*** PROVIDED DATA ***

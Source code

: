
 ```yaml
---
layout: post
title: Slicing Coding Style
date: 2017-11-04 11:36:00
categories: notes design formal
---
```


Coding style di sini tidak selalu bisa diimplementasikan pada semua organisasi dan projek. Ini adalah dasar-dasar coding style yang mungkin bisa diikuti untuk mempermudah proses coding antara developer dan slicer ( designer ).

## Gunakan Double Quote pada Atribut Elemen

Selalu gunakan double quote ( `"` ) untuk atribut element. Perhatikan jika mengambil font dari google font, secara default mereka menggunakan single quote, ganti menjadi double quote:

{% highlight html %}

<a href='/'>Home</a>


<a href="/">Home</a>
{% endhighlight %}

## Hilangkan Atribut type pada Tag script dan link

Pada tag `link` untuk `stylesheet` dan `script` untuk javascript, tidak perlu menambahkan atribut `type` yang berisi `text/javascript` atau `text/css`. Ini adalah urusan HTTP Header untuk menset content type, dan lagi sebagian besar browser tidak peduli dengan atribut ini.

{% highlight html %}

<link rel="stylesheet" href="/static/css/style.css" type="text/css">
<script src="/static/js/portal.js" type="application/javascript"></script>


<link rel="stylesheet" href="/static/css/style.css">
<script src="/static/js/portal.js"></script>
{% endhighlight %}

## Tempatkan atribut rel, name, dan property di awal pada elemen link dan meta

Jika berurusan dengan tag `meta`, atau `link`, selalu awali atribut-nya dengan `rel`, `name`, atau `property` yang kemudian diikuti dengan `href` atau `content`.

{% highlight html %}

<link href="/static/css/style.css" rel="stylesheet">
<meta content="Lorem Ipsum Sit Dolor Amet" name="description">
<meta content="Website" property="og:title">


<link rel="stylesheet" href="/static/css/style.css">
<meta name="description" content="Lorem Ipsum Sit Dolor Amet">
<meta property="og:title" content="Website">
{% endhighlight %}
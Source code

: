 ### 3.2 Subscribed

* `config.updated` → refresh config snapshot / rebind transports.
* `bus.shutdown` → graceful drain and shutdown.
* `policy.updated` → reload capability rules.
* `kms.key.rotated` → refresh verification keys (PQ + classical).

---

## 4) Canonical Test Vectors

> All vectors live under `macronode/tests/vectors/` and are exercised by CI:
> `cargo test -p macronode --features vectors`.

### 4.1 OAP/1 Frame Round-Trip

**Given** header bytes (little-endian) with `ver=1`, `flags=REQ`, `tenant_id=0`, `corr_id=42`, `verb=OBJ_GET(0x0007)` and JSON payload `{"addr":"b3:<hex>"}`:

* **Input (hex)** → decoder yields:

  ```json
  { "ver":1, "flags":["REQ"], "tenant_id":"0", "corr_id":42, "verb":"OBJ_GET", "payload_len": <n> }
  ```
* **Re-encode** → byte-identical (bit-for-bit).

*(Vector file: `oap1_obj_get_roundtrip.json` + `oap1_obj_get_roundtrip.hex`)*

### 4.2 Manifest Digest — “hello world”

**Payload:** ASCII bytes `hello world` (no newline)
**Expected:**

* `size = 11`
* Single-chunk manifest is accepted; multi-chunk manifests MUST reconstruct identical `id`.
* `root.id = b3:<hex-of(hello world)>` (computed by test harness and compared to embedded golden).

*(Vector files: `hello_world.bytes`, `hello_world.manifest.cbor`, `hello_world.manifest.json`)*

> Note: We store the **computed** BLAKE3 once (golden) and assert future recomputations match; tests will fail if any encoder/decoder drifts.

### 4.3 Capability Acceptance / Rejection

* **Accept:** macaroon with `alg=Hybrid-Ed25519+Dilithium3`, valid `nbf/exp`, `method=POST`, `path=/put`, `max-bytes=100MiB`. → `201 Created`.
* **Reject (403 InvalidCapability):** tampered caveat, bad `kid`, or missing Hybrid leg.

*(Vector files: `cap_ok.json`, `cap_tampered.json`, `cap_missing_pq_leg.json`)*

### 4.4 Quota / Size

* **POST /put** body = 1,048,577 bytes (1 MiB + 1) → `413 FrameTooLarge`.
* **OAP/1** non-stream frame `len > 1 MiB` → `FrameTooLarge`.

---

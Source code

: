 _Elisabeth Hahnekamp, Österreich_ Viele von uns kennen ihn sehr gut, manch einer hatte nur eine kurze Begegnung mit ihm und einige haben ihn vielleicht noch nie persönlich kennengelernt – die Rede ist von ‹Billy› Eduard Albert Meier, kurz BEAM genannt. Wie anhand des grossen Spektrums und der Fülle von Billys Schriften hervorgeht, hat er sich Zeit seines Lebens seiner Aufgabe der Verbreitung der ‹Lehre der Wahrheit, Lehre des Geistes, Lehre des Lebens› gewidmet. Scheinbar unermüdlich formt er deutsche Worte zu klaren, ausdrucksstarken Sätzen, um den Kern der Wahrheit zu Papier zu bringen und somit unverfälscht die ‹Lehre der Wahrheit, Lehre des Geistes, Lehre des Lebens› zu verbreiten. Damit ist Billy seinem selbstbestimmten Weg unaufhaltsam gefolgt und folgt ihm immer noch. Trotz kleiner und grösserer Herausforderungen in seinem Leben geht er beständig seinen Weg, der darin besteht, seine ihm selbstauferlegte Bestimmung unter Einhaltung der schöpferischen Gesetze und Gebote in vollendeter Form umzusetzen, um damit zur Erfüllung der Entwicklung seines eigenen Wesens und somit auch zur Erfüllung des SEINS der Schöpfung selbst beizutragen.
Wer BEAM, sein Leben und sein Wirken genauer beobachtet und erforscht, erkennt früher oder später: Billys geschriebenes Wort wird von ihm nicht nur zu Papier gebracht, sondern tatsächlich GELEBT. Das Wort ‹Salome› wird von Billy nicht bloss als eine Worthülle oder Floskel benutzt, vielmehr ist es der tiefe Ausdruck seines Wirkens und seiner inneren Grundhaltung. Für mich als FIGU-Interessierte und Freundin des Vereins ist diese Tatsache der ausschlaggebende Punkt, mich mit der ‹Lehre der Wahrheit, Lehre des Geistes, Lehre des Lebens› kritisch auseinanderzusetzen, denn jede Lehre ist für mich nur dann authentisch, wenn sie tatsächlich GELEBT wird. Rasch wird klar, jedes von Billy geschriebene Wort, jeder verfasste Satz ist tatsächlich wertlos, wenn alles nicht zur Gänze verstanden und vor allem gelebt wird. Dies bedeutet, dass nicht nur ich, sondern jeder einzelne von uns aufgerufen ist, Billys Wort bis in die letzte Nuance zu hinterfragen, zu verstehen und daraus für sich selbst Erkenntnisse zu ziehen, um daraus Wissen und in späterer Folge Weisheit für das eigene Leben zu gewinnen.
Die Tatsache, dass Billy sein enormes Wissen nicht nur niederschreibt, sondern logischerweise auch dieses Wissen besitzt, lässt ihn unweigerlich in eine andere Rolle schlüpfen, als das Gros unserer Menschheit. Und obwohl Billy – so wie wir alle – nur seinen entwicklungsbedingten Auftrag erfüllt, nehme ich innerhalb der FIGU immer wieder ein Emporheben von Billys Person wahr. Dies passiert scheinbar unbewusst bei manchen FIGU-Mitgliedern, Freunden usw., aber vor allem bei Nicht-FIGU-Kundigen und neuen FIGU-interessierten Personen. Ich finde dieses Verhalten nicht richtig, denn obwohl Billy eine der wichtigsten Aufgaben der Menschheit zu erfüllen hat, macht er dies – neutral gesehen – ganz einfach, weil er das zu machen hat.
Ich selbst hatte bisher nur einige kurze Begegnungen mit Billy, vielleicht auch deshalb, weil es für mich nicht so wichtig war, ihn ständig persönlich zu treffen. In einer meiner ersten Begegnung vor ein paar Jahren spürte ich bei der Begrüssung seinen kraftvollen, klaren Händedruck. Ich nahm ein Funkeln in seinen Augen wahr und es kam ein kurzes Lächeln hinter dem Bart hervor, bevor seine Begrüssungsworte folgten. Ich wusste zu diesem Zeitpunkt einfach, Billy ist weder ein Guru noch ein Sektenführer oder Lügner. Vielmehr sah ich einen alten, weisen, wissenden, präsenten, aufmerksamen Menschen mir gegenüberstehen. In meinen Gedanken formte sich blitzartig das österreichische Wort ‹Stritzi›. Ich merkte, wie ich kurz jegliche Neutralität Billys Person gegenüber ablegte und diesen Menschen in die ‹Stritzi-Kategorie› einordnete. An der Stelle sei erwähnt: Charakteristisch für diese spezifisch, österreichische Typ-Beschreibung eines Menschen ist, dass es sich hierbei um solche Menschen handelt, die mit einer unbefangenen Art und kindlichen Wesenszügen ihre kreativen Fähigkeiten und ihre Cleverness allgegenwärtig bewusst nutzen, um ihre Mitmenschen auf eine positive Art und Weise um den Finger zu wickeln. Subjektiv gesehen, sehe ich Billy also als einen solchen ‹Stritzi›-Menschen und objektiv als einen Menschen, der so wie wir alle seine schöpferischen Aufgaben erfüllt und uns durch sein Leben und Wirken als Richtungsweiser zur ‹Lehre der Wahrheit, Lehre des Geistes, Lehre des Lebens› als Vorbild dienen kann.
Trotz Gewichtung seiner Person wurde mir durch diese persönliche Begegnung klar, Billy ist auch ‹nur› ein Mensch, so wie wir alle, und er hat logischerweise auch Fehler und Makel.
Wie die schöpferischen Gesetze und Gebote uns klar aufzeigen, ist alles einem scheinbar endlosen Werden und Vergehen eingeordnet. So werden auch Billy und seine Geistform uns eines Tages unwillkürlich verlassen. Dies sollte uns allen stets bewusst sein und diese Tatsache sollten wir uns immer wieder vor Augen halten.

*** End of PROVIDED DATA ***

Scan the entries and show every line in which the word "files" is found.

### SOLVED EXERCISE
*(Vector files: `hello_world.bytes`, `hello_world.manifest.cbor`, `hello_world.manifest.json`)*
*(Vector files: `cap_ok.json`, `cap_tampered.json`, `cap_missing_pq_leg.json`)*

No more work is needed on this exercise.